----- THE DATA -----
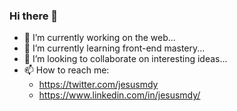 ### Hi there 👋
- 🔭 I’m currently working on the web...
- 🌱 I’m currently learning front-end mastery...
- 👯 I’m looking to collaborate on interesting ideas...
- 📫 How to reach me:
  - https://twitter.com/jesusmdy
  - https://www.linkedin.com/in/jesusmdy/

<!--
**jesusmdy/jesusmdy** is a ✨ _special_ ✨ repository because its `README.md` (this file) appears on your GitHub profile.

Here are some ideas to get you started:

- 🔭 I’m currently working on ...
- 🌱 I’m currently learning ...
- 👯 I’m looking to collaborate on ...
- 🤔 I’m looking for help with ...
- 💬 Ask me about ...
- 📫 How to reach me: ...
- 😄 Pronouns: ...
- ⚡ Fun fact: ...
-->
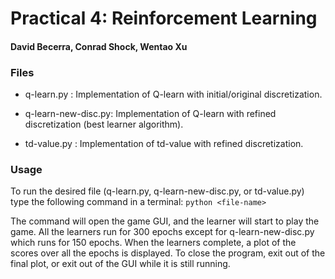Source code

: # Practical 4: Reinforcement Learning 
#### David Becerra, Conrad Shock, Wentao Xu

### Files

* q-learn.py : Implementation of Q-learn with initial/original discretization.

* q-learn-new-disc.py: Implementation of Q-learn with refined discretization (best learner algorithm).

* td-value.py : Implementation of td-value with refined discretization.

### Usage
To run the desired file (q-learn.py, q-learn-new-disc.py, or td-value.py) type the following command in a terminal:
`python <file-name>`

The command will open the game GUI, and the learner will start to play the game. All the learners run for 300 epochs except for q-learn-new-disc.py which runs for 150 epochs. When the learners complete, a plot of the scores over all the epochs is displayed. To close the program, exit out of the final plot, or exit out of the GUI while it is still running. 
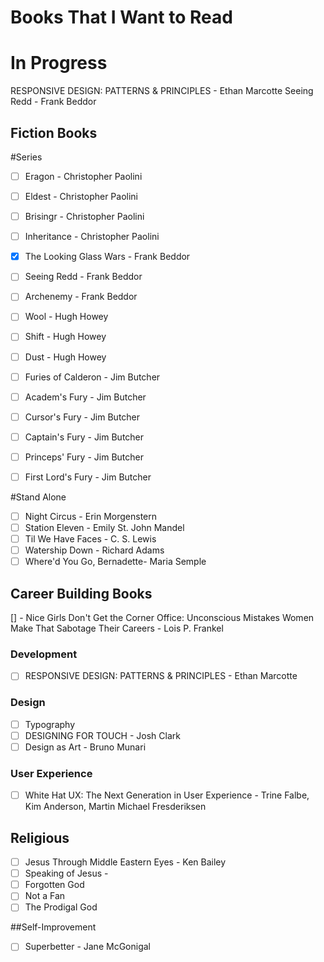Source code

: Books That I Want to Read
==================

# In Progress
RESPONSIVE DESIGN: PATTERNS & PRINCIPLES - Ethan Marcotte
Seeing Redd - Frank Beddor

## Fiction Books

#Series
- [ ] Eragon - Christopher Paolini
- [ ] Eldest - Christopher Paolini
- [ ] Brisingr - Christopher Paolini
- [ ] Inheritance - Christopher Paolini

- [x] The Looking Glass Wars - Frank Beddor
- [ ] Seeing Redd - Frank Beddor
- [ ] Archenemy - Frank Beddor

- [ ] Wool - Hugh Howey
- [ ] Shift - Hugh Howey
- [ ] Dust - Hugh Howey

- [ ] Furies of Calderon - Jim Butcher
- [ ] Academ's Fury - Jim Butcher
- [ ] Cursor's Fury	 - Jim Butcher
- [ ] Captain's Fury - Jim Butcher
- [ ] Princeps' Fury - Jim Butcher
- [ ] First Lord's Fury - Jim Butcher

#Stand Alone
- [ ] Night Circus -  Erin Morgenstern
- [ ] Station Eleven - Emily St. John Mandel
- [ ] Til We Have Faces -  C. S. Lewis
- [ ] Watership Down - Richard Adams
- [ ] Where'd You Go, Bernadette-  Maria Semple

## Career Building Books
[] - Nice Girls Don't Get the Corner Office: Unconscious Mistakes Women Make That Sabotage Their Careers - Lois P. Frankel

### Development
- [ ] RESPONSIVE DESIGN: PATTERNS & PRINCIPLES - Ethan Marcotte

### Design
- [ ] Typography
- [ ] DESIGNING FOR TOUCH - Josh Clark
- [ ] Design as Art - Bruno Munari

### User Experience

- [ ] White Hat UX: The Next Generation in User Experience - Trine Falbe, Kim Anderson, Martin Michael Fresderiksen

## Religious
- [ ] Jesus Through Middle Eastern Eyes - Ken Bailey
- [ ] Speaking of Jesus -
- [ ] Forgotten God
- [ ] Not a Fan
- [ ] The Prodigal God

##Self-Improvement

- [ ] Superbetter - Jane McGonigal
-----
### EXERCISE DETAILS
Copy every line exactly, from the opening line of the entries down to the line holding "To run the desired", and keep the pictures out.

### YOUR RESPONSE
 ### Hi there 👋
- 🔭 I’m currently working on the web...
- 🌱 I’m currently learning front-end mastery...
- 👯 I’m looking to collaborate on interesting ideas...
- 📫 How to reach me:
  - https://twitter.com/jesusmdy
  - https://www.linkedin.com/in/jesusmdy/

<!--
**jesusmdy/jesusmdy** is a ✨ _special_ ✨ repository because its `README.md` (this file) appears on your GitHub profile.

Here are some ideas to get you started:

- 🔭 I’m currently working on ...
- 🌱 I’m currently learning ...
- 👯 I’m looking to collaborate on ...
- 🤔 I’m looking for help with ...
- 💬 Ask me about ...
- 📫 How to reach me: ...
- 😄 Pronouns: ...
- ⚡ Fun fact: ...
-->
Source code

: # Practical 4: Reinforcement Learning 
#### David Becerra, Conrad Shock, Wentao Xu

### Files

* q-learn.py : Implementation of Q-learn with initial/original discretization.

* q-learn-new-disc.py: Implementation of Q-learn with refined discretization (best learner algorithm).

* td-value.py : Implementation of td-value with refined discretization.

### Usage
To run the desired file (q-learn.py, q-learn-new-disc.py, or td-value.py) type the following command in a terminal:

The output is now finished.